Alcohol smashed in Oakland, California

by skylight
Two alochol stores smashed in Oakland, California
Wednesday, near midnight, about a dozen or more African-Americans, apparently of Muslim background smashed an alcohol store (owned by a Muslim of Arab background) in Oakland, California.

Before we go about doing our usual round of condemnations - lets take a look at some facts:

1. Oakland has a poverty rate of nearly 20%. However, for the area (near East Oakland) where these two stores were located, this rate is far higher: upwards of 60 to 70%, and the residents are primarily African American and Latino (Mexican and Central American backrounds).

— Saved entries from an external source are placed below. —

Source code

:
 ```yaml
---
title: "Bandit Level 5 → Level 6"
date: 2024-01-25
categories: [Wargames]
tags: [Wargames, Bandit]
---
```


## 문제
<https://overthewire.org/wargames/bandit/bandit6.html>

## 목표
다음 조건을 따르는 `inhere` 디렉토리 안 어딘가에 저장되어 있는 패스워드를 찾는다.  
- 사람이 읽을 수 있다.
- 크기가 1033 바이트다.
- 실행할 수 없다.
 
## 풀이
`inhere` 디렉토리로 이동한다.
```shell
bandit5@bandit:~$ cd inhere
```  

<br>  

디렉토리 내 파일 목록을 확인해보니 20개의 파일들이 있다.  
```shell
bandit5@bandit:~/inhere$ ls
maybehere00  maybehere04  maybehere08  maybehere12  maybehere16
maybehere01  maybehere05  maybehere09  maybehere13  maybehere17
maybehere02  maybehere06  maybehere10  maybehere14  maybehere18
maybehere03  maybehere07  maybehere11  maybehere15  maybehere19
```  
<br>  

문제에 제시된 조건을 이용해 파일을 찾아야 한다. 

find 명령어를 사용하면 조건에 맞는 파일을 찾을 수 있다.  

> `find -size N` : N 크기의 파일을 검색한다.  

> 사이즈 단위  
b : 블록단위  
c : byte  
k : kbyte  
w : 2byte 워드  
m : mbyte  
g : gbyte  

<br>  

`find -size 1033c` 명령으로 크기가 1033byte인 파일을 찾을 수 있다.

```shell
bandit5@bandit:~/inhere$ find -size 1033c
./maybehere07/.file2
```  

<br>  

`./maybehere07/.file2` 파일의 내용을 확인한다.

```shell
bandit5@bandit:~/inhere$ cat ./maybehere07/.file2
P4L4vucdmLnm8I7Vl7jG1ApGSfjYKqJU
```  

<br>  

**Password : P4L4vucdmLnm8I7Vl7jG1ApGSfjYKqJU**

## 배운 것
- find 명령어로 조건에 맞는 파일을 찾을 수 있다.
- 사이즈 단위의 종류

2. Oakland has over 350 liquor stores, and, in some of the poorest areas - there are two or three of these "stores" (call 'em drug pushers) on a single block! This means that the bulk of these stores are located in poor neighborhoods.

read more here:

http://ihsan-net.blogspot.com/2005/11/alcohol-smashed-in-oakland-california.html
Add Your Comments

Comments (Hide Comments)
by Oakland Tribune

Article Last Updated: 11/25/2005 07:26 AM
Oakland liquor stores under siege
Suspected Black Muslims warn business owners not to sell alcohol to African Americans
By Cecily Burt, STAFF WRITER
Inside Bay Area
OAKLAND — Abdul Saleh has just one question for the men — suspected by authorities to be Black Muslims — who trashed his corner store late Wednesday, terrorizing his 17-year-old son and another clerk and causing thousands of dollars in damage.

Why?

"I don't know why they tried to destroy my life," said Saleh, who has owned San Pablo Market and Liquor in West Oakland since 1986. "We came here for a better living, not to make war with anybody."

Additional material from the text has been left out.